Work order: Would you restate every entry that follows, word for word, and leave out the pictures?

Pictures paired with source code:
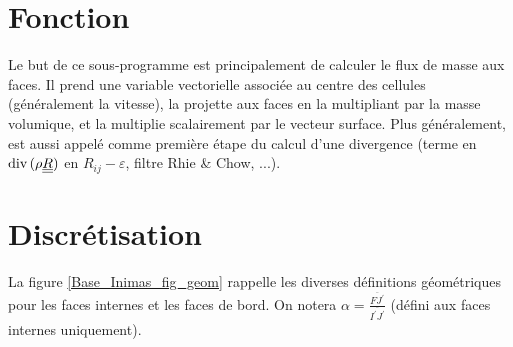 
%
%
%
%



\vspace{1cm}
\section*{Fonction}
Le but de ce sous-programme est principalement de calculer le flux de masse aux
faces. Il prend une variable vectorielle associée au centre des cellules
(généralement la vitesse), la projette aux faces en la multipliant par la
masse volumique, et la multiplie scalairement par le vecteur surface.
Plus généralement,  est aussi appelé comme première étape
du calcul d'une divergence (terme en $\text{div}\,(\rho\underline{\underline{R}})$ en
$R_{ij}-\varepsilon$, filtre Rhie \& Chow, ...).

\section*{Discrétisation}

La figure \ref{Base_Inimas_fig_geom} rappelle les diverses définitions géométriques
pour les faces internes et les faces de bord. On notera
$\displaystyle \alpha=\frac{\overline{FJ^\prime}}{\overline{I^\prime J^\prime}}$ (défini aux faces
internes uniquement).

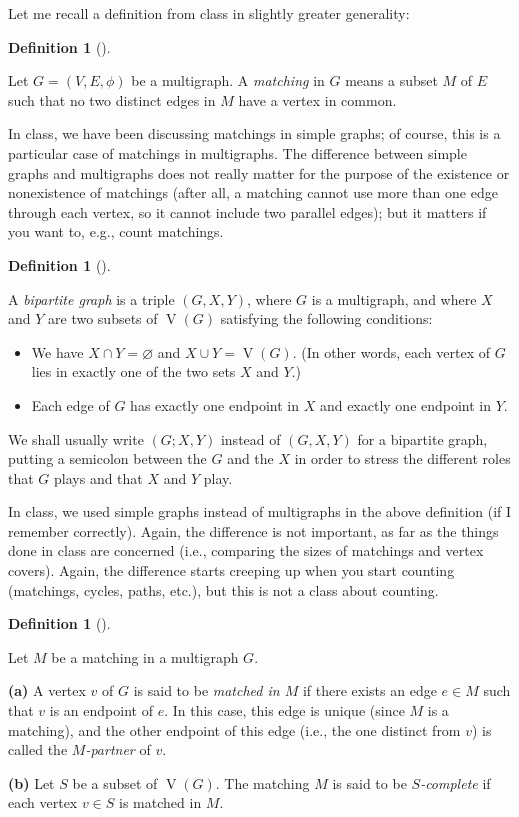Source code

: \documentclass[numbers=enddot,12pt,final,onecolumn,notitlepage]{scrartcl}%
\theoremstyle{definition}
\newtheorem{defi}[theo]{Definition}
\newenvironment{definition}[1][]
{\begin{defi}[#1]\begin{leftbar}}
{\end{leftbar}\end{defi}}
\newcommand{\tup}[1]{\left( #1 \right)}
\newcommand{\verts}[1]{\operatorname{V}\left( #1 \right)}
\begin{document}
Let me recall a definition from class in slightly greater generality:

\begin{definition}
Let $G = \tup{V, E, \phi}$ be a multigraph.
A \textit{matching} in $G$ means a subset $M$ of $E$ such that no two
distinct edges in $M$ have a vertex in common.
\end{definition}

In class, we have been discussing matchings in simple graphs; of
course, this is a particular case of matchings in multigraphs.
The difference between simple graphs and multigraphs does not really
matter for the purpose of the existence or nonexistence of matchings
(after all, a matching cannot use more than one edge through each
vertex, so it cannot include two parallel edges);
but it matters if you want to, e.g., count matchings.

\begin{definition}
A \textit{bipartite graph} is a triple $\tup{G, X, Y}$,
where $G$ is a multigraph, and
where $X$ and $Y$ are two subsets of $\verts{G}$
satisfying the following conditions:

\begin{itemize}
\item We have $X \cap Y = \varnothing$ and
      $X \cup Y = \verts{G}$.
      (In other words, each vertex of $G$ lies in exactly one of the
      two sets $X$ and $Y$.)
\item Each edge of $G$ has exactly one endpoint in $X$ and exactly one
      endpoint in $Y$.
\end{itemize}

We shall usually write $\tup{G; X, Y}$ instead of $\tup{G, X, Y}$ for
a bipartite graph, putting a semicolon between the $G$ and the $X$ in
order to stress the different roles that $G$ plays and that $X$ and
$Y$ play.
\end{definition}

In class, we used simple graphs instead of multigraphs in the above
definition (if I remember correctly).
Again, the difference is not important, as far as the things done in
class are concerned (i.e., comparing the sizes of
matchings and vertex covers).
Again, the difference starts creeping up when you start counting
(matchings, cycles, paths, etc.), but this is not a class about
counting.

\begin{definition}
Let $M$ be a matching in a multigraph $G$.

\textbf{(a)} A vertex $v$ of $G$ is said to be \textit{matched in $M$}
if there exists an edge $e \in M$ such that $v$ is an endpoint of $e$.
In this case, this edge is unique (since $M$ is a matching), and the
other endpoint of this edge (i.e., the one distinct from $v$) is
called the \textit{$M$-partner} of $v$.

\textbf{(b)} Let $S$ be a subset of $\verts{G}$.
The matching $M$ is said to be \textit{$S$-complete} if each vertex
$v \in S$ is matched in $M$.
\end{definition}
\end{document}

Exercise solution:
%
%
%
%



\vspace{1cm}
\section*{Fonction}
Le but de ce sous-programme est principalement de calculer le flux de masse aux
faces. Il prend une variable vectorielle associée au centre des cellules
(généralement la vitesse), la projette aux faces en la multipliant par la
masse volumique, et la multiplie scalairement par le vecteur surface.
Plus généralement,  est aussi appelé comme première étape
du calcul d'une divergence (terme en $\text{div}\,(\rho\underline{\underline{R}})$ en
$R_{ij}-\varepsilon$, filtre Rhie \& Chow, ...).

\section*{Discrétisation}

La figure \ref{Base_Inimas_fig_geom} rappelle les diverses définitions géométriques
pour les faces internes et les faces de bord. On notera
$\displaystyle \alpha=\frac{\overline{FJ^\prime}}{\overline{I^\prime J^\prime}}$ (défini aux faces
internes uniquement).

Source code

: \documentclass[numbers=enddot,12pt,final,onecolumn,notitlepage]{scrartcl}%
\theoremstyle{definition}
\newtheorem{defi}[theo]{Definition}
\newenvironment{definition}[1][]
{\begin{defi}[#1]\begin{leftbar}}
{\end{leftbar}\end{defi}}
\newcommand{\tup}[1]{\left( #1 \right)}
\newcommand{\verts}[1]{\operatorname{V}\left( #1 \right)}
\begin{document}
Let me recall a definition from class in slightly greater generality:

\begin{definition}
Let $G = \tup{V, E, \phi}$ be a multigraph.
A \textit{matching} in $G$ means a subset $M$ of $E$ such that no two
distinct edges in $M$ have a vertex in common.
\end{definition}

In class, we have been discussing matchings in simple graphs; of
course, this is a particular case of matchings in multigraphs.
The difference between simple graphs and multigraphs does not really
matter for the purpose of the existence or nonexistence of matchings
(after all, a matching cannot use more than one edge through each
vertex, so it cannot include two parallel edges);
but it matters if you want to, e.g., count matchings.

\begin{definition}
A \textit{bipartite graph} is a triple $\tup{G, X, Y}$,
where $G$ is a multigraph, and
where $X$ and $Y$ are two subsets of $\verts{G}$
satisfying the following conditions:

\begin{itemize}
\item We have $X \cap Y = \varnothing$ and
      $X \cup Y = \verts{G}$.
      (In other words, each vertex of $G$ lies in exactly one of the
      two sets $X$ and $Y$.)
\item Each edge of $G$ has exactly one endpoint in $X$ and exactly one
      endpoint in $Y$.
\end{itemize}

We shall usually write $\tup{G; X, Y}$ instead of $\tup{G, X, Y}$ for
a bipartite graph, putting a semicolon between the $G$ and the $X$ in
order to stress the different roles that $G$ plays and that $X$ and
$Y$ play.
\end{definition}

In class, we used simple graphs instead of multigraphs in the above
definition (if I remember correctly).
Again, the difference is not important, as far as the things done in
class are concerned (i.e., comparing the sizes of
matchings and vertex covers).
Again, the difference starts creeping up when you start counting
(matchings, cycles, paths, etc.), but this is not a class about
counting.

\begin{definition}
Let $M$ be a matching in a multigraph $G$.

\textbf{(a)} A vertex $v$ of $G$ is said to be \textit{matched in $M$}
if there exists an edge $e \in M$ such that $v$ is an endpoint of $e$.
In this case, this edge is unique (since $M$ is a matching), and the
other endpoint of this edge (i.e., the one distinct from $v$) is
called the \textit{$M$-partner} of $v$.

\textbf{(b)} Let $S$ be a subset of $\verts{G}$.
The matching $M$ is said to be \textit{$S$-complete} if each vertex
$v \in S$ is matched in $M$.
\end{definition}
\end{document}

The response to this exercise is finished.